Lines before the one containing "deep learning library" in the records below are to be left out; that line and all after it, through the end, are to be retyped exactly.

** Opening Exercise material block **

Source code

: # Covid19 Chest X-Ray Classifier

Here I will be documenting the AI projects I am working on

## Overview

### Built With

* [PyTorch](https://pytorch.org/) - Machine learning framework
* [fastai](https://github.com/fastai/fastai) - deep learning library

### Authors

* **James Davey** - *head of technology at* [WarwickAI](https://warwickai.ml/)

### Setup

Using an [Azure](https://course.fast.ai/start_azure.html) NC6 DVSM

** Closing Exercise material block **

-- Result --
* [fastai](https://github.com/fastai/fastai) - deep learning library

### Authors

* **James Davey** - *head of technology at* [WarwickAI](https://warwickai.ml/)

### Setup

Using an [Azure](https://course.fast.ai/start_azure.html) NC6 DVSM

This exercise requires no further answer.